Ёортон приподнял Таалай, надавив сбоку, разжал стиснутые зубы и принялся пальцами размазывать по дёснам и распухшему языку остатки смолы. Таалай застонала, закаченные глаза, блеснув белками вернулись из-под полуопущенных век.
– Рот прополощи, – старательно настаивал Ёортон.
Таалай глядела на него и, кажется, ничего не понимала. Ёортон запрокинул безвольно качнувшуюся голову и попытался влить раствор между лиловых распухших губ. Таалай слабо дёрнулась и невнятно выдавила:
– Бой-но...
– Надо, – твердил Ёортон, борясь с новым приступом дурноты. – Это лекарство.
Таалай наклонилась к чашке, но вздувшийся язык не давал глотнуть. Тогда Ёортон вновь опустил девочку на землю и, отжав язык пальцем, принялся тонкой струйкой вливать лекарство.
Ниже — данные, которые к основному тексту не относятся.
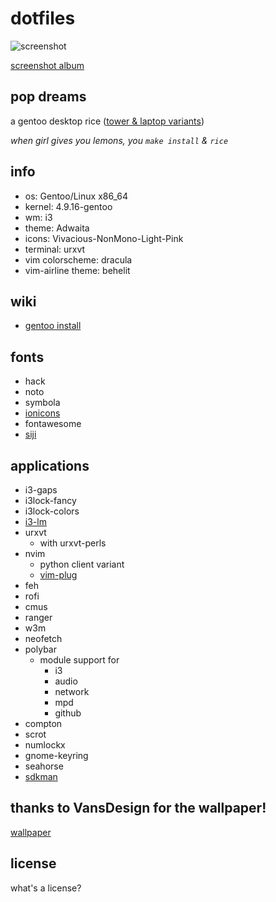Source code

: # dotfiles

![screenshot](http://i.imgur.com/oE9o2fa.jpg)

[screenshot album](https://imgur.com/a/Ft6jk)

## pop dreams
a gentoo desktop rice ([tower & laptop variants](os/gentoo))

*when girl gives you lemons, you `make install` & `rice`*

## info
* os: Gentoo/Linux x86_64
* kernel: 4.9.16-gentoo
* wm: i3
* theme: Adwaita
* icons: Vivacious-NonMono-Light-Pink
* terminal: urxvt
* vim colorscheme: dracula
* vim-airline theme: behelit

## wiki

* [gentoo install](https://github.com/borysn/dotfiles/wiki/gentoo-install)

## fonts
* hack
* noto
* symbola
* [ionicons](.local/share/fonts/ionicons)
* fontawesome
* [siji](.local/share/fonts/siji)

## applications
* i3-gaps
* i3lock-fancy
* i3lock-colors
* [i3-lm](https://github.com/borysn/i3-lm)
* urxvt
    - with urxvt-perls
* nvim
    - python client variant
    - [vim-plug](https://github.com/junegunn/vim-plug)
* feh
* rofi
* cmus
* ranger
* w3m
* neofetch
* polybar
    - module support for
        * i3
        * audio
        * network
        * mpd
        * github
* compton
* scrot
* numlockx
* gnome-keyring
* seahorse
* [sdkman](http://sdkman.io)

## thanks to VansDesign for the wallpaper!
[wallpaper](https://www.reddit.com/r/wallpapers/comments/5jzzir/low_poly_wall_i_created_inspired_by_a_game_called/)

## license
what's a license?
Таалай закашлялась и немного пришла в себя. Она сумела сплюнуть липкую тягучую слюну и промыть ошпаренный рот остатками лекарственногоо раствора. Боль медленно отступала, хотя у обоих кружилась голова и бил озноб, словно они на сильном морозе провалились в незамерзающее болотное окно.
– Жаль больше туйвана нет, – посетовал Ёортон.
– У мэна эшть, – сумела выговорить Таалай.
Она стащила с шеи шнурок, на котором висел маленький костяной амулетик. Внутри полой косточки лежал крошечный комочек смолы. Такие обереги надевали детям, чтобы росли здоровыми. Запах туйвана отгоняет всякую порчу. Ёортон, радуясь, что предусмотрительно запас воды, растворил целебную крупинку и аккуратно разделил настой на две части, оставив половину на завтра. Ёортон ещё раз промыл язву на щеке, Таалай уже сама прополоскала рот. Их обоих по-прежнему била дрожь, мёртвый холод отравы сковывал движения. Ёортон подумал, что надо бы плюнуть на предосторожности и разжечь огонь, но сил уже не было.
Таалай уснула, сжавшись в комок и постанывая время от времени. Ёортон укутал её свободным жанчем и сам примостился рядом, стараясь согреть её и согреться самому. Засыпая, он услышал какие-то голоса... или это во сне почудилось? Надо было бы проснуться, прислушаться как следует, выяснить, что за шум, какую угрозу он несёт, но Ёортон подумал лишь, что ни бежать, ни сражаться они с Таалай сейчас не смогут, а если шумят свои или там вообще никого нет, то нет и опасности, и тревожиться не о чем. Значит, можно спать.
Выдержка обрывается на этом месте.